This dynamic between husband and wife is very common: Wife feels husband doesn’t understand her, she has put up with it for years. She believes he doesn’t love her and so spends time thinking about what a life without him would feel like, (he is unaware of the severity of the problems in the relationship, although she feels she has been very clear about her feelings) but initially she stays with him because of the children.
She knows a time bomb is ticking in their relationship.
She has tried and tried to get through to him, but can’t, he sees this as nagging and being negative, frustrated at his lack of understanding she can communicate aggressively or depending on how long this has gone on for she could have shut down not seeing the point in communicating.
She wants him to be a man, but she feels he is more like one of the children. She feels like she has to look after him emotionally, but that support is not reciprocated.

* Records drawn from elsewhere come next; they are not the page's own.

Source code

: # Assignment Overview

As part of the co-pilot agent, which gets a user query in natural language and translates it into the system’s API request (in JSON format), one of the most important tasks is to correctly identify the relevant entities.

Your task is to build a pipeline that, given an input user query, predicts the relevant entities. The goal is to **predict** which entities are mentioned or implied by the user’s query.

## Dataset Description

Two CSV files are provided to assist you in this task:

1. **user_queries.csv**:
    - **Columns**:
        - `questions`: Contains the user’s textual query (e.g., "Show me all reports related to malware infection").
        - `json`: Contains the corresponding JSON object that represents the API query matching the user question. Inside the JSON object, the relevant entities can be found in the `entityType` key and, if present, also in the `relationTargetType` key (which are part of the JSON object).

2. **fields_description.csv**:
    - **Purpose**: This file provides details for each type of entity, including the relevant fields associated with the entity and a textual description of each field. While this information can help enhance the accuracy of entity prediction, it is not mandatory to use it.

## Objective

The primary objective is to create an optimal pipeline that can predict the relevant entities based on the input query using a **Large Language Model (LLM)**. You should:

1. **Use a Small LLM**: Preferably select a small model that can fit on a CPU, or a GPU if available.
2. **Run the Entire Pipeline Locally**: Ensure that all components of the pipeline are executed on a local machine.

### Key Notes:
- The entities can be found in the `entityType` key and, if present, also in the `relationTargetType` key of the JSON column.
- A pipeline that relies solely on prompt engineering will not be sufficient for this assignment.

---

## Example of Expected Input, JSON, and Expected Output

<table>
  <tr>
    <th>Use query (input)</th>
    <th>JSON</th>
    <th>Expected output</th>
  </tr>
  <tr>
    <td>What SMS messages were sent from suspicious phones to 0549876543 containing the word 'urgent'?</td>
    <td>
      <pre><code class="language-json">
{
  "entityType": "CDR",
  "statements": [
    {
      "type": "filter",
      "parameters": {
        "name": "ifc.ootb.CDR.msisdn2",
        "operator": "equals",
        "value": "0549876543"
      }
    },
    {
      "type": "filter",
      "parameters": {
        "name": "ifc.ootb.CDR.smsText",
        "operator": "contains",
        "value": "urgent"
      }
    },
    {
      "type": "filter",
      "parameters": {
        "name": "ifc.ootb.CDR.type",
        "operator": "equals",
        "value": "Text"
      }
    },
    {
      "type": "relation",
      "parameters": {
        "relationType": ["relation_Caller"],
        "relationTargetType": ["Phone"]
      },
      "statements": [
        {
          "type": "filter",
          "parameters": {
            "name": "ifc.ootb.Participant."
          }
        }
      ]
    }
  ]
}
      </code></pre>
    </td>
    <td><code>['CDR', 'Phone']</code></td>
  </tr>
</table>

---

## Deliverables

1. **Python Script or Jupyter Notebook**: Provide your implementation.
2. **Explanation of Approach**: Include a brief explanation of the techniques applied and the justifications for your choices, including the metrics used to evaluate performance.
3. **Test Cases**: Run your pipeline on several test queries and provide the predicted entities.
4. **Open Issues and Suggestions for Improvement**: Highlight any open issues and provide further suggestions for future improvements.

He communicates his frustration at her lack of care and appreciation of him and the hours he works to support her, but to her this is a sign of weakness and more proof he doesn’t understand. The money means nothing to her, she needs more than money, he doesn’t believe her that the money is unimportant and sees her as selfish. He feels he is just an unappreciated money making machine.
At this point she can feel emotionally numb and detached from her true self. She doesn’t like who she has become with him.

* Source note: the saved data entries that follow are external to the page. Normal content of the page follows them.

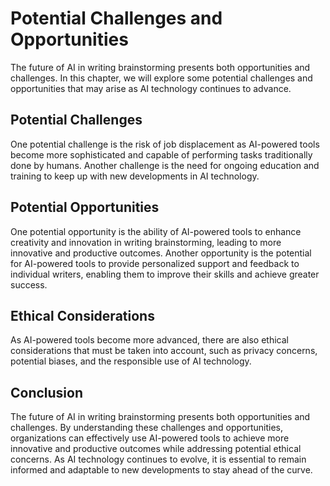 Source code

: Potential Challenges and Opportunities
========================================================================================

The future of AI in writing brainstorming presents both opportunities and challenges. In this chapter, we will explore some potential challenges and opportunities that may arise as AI technology continues to advance.

Potential Challenges
--------------------

One potential challenge is the risk of job displacement as AI-powered tools become more sophisticated and capable of performing tasks traditionally done by humans. Another challenge is the need for ongoing education and training to keep up with new developments in AI technology.

Potential Opportunities
-----------------------

One potential opportunity is the ability of AI-powered tools to enhance creativity and innovation in writing brainstorming, leading to more innovative and productive outcomes. Another opportunity is the potential for AI-powered tools to provide personalized support and feedback to individual writers, enabling them to improve their skills and achieve greater success.

Ethical Considerations
----------------------

As AI-powered tools become more advanced, there are also ethical considerations that must be taken into account, such as privacy concerns, potential biases, and the responsible use of AI technology.

Conclusion
----------

The future of AI in writing brainstorming presents both opportunities and challenges. By understanding these challenges and opportunities, organizations can effectively use AI-powered tools to achieve more innovative and productive outcomes while addressing potential ethical concerns. As AI technology continues to evolve, it is essential to remain informed and adaptable to new developments to stay ahead of the curve.
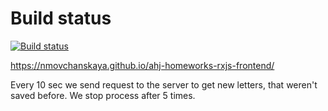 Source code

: # Build status

[![Build status](https://ci.appveyor.com/api/projects/status/3iaaf00pwcd7c72q?svg=true)](https://ci.appveyor.com/project/nmovchanskaya/ahj-homeworks-rxjs)  

https://nmovchanskaya.github.io/ahj-homeworks-rxjs-frontend/

Every 10 sec we send request to the server to get new letters, that weren't saved before. 
We stop process after 5 times.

At this point the couple are very disconnected. Intimacy is usually dead and more and more separate outside activities fill their lives. They both search for ways to feel good again, drinking, affairs, friends, parents, children, work all fill the gaps the relationship has left.

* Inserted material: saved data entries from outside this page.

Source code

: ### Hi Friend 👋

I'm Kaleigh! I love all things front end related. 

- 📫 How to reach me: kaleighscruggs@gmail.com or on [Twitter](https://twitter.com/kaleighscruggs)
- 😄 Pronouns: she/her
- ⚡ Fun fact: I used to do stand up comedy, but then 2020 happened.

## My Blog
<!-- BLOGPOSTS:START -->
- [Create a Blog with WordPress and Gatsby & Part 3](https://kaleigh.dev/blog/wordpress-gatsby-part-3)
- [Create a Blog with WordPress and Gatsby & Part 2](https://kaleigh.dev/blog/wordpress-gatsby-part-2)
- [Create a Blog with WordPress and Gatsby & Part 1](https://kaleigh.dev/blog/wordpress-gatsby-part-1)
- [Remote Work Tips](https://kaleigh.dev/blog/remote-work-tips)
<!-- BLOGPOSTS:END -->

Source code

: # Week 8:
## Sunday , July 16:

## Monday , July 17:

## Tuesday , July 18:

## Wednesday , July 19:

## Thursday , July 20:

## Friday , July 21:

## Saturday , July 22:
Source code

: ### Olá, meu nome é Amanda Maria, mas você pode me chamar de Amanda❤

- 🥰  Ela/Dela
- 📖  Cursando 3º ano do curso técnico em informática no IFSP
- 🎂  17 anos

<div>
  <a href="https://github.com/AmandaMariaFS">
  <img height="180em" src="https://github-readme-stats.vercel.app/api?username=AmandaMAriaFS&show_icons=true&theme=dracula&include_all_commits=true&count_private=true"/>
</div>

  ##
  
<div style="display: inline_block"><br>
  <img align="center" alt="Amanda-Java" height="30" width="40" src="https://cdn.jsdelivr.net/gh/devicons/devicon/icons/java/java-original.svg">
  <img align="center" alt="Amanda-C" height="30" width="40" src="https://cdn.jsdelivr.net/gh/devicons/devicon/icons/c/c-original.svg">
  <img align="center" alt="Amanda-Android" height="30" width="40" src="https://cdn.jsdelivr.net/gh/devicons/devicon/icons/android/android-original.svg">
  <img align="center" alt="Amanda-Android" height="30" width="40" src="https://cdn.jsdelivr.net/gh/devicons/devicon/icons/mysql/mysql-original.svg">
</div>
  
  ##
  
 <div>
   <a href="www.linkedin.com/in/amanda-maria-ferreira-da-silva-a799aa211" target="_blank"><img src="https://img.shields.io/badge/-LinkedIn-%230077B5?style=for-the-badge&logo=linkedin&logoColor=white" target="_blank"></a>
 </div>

She gets to the point where she can’t bear it anymore and so she can decide to either just put up with it (become depressed) or communicate the relationships is over.
If she decides the relationship is over she is usually shocked at the power of his desire to keep her. She felt he didn’t care and now she is confused.
Not wanting to make a mistake they can decide some form of intervention is needed.
If you are experiencing anything like this please get in touch as time is not on your side. So many couples communicate that they wish they have come to see me much earlier.
The sessions help the couple with a new understanding of what’s been going on. Most couples are unaware of each others true perspective and what it takes to make a relationship work.
It’s this education that makes a significant difference in supporting the couple to understand the reality and truth of their relationship. From there they can both decide what feels best for them.